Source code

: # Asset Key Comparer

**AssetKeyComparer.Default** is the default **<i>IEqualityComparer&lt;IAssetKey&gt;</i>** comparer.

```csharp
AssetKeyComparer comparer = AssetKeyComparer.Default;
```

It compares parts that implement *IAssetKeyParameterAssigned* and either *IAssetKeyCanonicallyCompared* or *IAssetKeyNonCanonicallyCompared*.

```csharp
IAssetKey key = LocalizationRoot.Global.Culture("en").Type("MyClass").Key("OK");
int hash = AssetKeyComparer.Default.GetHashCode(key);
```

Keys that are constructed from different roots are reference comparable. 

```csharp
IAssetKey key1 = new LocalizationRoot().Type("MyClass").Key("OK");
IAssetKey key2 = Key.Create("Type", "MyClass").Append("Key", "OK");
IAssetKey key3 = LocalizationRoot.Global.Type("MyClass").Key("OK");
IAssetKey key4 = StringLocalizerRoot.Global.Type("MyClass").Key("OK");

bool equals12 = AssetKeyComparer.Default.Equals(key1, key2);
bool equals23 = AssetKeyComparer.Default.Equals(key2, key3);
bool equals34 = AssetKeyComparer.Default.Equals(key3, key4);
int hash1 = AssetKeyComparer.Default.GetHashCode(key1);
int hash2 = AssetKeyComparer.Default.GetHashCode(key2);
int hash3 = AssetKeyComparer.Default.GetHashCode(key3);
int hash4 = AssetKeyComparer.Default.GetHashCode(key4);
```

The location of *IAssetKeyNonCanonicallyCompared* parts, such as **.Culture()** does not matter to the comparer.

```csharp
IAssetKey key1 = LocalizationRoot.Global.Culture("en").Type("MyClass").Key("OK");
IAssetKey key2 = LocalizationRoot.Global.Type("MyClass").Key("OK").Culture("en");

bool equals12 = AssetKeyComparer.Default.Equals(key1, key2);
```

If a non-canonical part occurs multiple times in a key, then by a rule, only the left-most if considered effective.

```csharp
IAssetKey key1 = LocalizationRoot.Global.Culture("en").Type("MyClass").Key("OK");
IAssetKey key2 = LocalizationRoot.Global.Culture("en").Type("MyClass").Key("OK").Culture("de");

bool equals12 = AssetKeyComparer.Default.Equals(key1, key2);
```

### WHAT YOU HAVE TO DO
Going through the entries above, show each line that contains "IAssetKeyNonCanonicallyCompared".

### OUTPUT FOR THIS EXERCISE
It compares parts that implement *IAssetKeyParameterAssigned* and either *IAssetKeyCanonicallyCompared* or *IAssetKeyNonCanonicallyCompared*.
The location of *IAssetKeyNonCanonicallyCompared* parts, such as **.Culture()** does not matter to the comparer.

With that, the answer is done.